Part of the reason why I never noticed it flowering in earlier years is that the flowers and fruits are confined to the top of the plant. At eye level and lower the stems are a mixture of succulent green and woody tissue. Cacti are plants in which the stems are photosynthetic. In the photo above you can see that the lower stems are slowly turning woody. They show the typical areole, the small knob from which spines (and also flowers and new stems) emerge. What’s interesting in this plant is that the areole looks like a dry scab, and is not the hairy organ that you see in many other cacti. The habit of the plant, that is to say that it grows as a tree, and the appearance of the areole allows me to rule out many genera of cacti in the identification. The fact that the plant thrives in wet and humid Mumbai should provide useful clues to a better educated person.

I had to wait for the noonday sun to light up the flowers right at the top of the plant. Interestingly they don’t grow right out of the areole, but are borne on a stem that grows out from it. The small yellow flowers were too high up for me to look at them carefully; I don’t even now how many petals they have. It seemed to me that this had a radial symmetry, although I could not count the number of petals. Most cactus flowers are perfect, a botanical term which means that it contains both pistil and stamen. A wonderful description of the flowers of cacti is given in a web page from U Texas, Austin: “Imagine partially inflating a cylindrical toy balloon, then painting on dots to represent the leaf, sepal, petal, stamen and carpel primordia. Once all dots have been painted on with carpel dots at the closed end of the balloon, imagine placing your finger on the end of the balloon then blowing it up further: the balloon will become a hollow cylinder with the stamen dots on the inside next to your finger, the petal and sepal dots at the end and the leaf dots on the outside.”

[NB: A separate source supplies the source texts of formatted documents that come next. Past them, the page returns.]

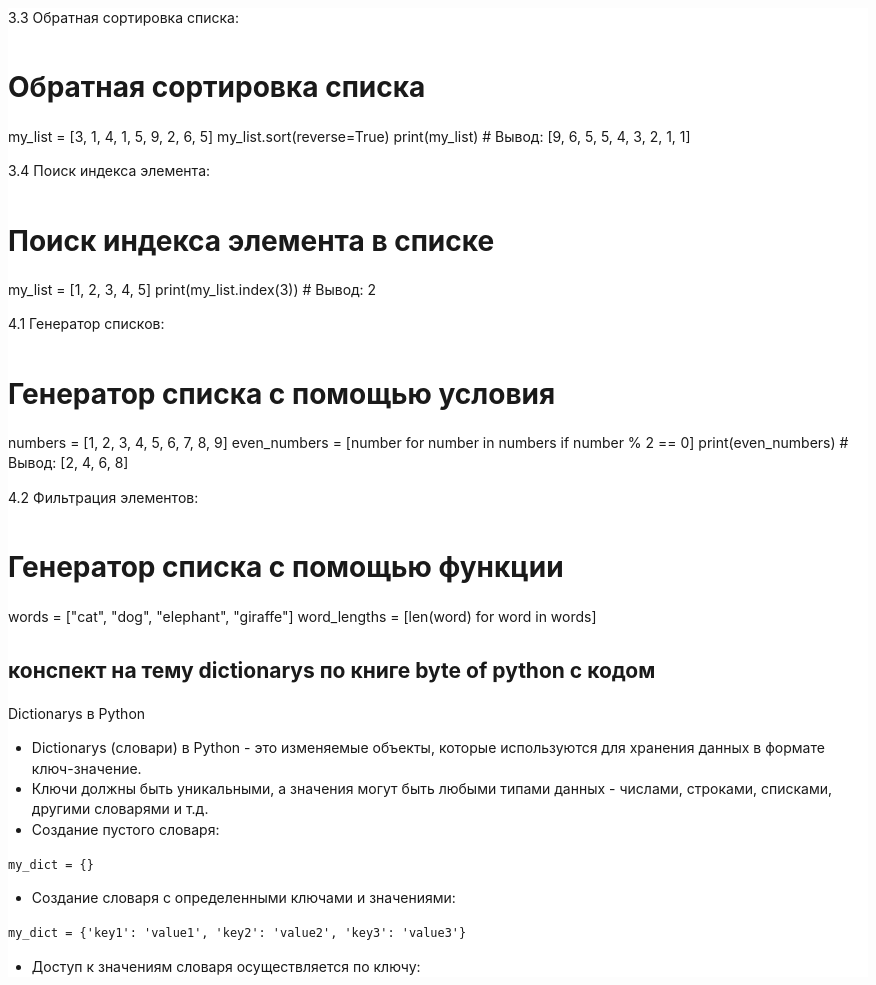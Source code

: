 3.3 Обратная сортировка списка:

# Обратная сортировка списка
my_list = [3, 1, 4, 1, 5, 9, 2, 6, 5]
my_list.sort(reverse=True)
print(my_list) # Вывод: [9, 6, 5, 5, 4, 3, 2, 1, 1]

3.4 Поиск индекса элемента:

# Поиск индекса элемента в списке
my_list = [1, 2, 3, 4, 5]
print(my_list.index(3)) # Вывод: 2

4.1 Генератор списков:

# Генератор списка с помощью условия
numbers = [1, 2, 3, 4, 5, 6, 7, 8, 9]
even_numbers = [number for number in numbers if number % 2 == 0]
print(even_numbers) # Вывод: [2, 4, 6, 8]

4.2 Фильтрация элементов:

# Генератор списка с помощью функции
words = ["cat", "dog", "elephant", "giraffe"]
word_lengths = [len(word) for word in words]


## конспект на тему dictionarys по книге byte of python с кодом




Dictionarys в Python

- Dictionarys (словари) в Python - это изменяемые объекты, которые используются для хранения данных в формате ключ-значение.
- Ключи должны быть уникальными, а значения могут быть любыми типами данных - числами, строками, списками, другими словарями и т.д.
- Создание пустого словаря:

```
my_dict = {}
```

- Создание словаря с определенными ключами и значениями:

```
my_dict = {'key1': 'value1', 'key2': 'value2', 'key3': 'value3'}
```

- Доступ к значениям словаря осуществляется по ключу:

It was only after I zoomed in with my camera did I realize that the rounded knobs that I’d initially taken for buds were actually the developed fruits of the tree. You can see the complex branching of the flower-bearing stems, and the three-lobed fruits, presumably developing from fused ovaries. That also explained why, when I zoomed in to the flowers, they looked like they had three clusters of petals, with spaces between them. Each cluster seemed to have three petals (or tepals, which is a more correct word for cacti). This is consistent with counts of petals in several other families of plants in the same order, the Caryophyllales.

My morning’s search for the name of this cactus species led me into these strange pathways. At the end of it I’m left in this very unsatisfactory state: the tree is a cactus (family Cactaceae) from the Americas. Can anyone help me with a better identification?

By I. J. Khanewala

I travel on work. When that gets too tiring then I relax by travelling for holidays. The holidays are pretty hectic, so I need to unwind by getting back home. But that means work.

10 comments

  1. Can you help me identify a species that is over twenty years old and has a very first flower bud. It has been climbing like a snake on a backyard tree.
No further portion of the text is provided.